Biology Department, Brookhaven National Laboratory, Upton, New York 11973, USA.
Biotechnol Biofuels. 2009 May 18;2:10. doi: 10.1186/1754-6834-2-10.
Throughout immeasurable time, microorganisms evolved and accumulated remarkable physiological and functional heterogeneity, and now constitute the major reserve for genetic diversity on earth. Using metagenomics, namely genetic material recovered directly from environmental samples, this biogenetic diversification can be accessed without the need to cultivate cells. Accordingly, microbial communities and their metagenomes, isolated from biotopes with high turnover rates of recalcitrant biomass, such as lignocellulosic plant cell walls, have become a major resource for bioprospecting; furthermore, this material is a major asset in the search for new biocatalytics (enzymes) for various industrial processes, including the production of biofuels from plant feedstocks. However, despite the contributions from metagenomics technologies consequent upon the discovery of novel enzymes, this relatively new enterprise requires major improvements. In this review, we compare function-based metagenome screening and sequence-based metagenome data mining, discussing the advantages and limitations of both methods. We also describe the unusual enzymes discovered via metagenomics approaches, and discuss the future prospects for metagenome technologies.
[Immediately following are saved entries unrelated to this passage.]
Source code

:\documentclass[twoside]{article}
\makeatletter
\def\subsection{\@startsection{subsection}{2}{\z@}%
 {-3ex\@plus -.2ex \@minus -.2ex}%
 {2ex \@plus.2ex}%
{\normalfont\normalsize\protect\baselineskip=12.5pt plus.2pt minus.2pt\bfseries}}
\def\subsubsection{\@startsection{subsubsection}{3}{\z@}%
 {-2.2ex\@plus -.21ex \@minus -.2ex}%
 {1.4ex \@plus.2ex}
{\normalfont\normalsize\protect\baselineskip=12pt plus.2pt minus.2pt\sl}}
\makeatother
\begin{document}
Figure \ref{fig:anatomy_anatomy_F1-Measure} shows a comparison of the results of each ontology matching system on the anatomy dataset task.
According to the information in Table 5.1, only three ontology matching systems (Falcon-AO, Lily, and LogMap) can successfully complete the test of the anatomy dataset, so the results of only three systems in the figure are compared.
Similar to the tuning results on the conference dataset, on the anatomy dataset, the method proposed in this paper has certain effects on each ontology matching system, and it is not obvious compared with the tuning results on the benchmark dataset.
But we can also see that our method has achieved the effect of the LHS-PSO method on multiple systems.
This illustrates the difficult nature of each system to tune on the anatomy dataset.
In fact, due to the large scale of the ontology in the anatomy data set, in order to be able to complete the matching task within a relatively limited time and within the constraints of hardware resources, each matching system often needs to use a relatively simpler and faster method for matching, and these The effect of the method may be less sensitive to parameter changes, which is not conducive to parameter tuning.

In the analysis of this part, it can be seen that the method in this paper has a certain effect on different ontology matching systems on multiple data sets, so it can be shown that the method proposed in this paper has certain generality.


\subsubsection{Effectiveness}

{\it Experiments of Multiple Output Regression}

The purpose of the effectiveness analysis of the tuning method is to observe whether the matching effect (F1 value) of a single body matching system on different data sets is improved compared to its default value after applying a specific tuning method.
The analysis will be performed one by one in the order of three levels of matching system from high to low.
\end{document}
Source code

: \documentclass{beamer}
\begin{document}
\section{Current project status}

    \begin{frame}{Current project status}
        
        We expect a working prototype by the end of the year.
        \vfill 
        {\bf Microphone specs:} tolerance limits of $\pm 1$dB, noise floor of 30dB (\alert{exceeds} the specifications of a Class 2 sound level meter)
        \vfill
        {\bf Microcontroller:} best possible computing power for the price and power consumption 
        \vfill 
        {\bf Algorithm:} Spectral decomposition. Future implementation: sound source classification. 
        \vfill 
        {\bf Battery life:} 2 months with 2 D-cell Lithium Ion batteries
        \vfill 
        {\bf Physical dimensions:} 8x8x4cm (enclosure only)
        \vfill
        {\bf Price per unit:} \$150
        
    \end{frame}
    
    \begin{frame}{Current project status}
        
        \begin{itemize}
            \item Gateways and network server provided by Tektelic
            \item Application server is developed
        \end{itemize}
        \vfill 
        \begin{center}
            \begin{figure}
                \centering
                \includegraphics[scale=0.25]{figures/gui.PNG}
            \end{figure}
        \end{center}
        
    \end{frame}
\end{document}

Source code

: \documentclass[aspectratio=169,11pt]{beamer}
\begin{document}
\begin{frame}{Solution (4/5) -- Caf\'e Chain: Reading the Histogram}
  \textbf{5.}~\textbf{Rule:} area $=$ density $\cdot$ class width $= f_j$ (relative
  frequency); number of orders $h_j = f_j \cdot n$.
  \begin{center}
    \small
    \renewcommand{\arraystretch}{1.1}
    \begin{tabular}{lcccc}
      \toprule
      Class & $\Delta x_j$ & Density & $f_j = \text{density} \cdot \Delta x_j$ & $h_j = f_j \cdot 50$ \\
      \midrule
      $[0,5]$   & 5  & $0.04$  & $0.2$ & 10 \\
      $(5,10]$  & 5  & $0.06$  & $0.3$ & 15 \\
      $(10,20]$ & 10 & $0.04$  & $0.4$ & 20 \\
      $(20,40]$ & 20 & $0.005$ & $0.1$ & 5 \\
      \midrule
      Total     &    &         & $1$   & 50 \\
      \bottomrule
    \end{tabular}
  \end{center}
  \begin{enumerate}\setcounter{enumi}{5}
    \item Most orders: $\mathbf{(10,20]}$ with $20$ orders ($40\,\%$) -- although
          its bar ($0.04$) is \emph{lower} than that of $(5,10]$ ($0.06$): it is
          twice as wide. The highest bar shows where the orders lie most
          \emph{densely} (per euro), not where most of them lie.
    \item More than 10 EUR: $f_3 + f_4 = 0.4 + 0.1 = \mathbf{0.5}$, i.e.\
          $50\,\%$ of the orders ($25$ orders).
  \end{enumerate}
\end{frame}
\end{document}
在无法估量的时间里,微生物进化并积累了显著的生理和功能异质性,现在构成了地球上遗传多样性的主要储备。通过宏基因组学,即直接从环境样本中回收的遗传物质,无需培养细胞即可获得这种生物遗传多样化。因此,从木质纤维素植物细胞壁等难生物降解生物质周转率高的生境中分离出的微生物群落及其宏基因组已成为生物勘探的主要资源;此外,这种材料还是寻找各种工业过程(包括从植物原料生产生物燃料)新型生物催化剂(酶)的主要资产。然而,尽管发现了新型酶,宏基因组学技术做出了贡献,但这个相对较新的领域仍需要重大改进。在这篇综述中,我们比较了基于功能的宏基因组筛选和基于序列的宏基因组数据分析,讨论了这两种方法的优缺点。我们还描述了通过宏基因组方法发现的不寻常酶,并讨论了宏基因组技术的未来前景。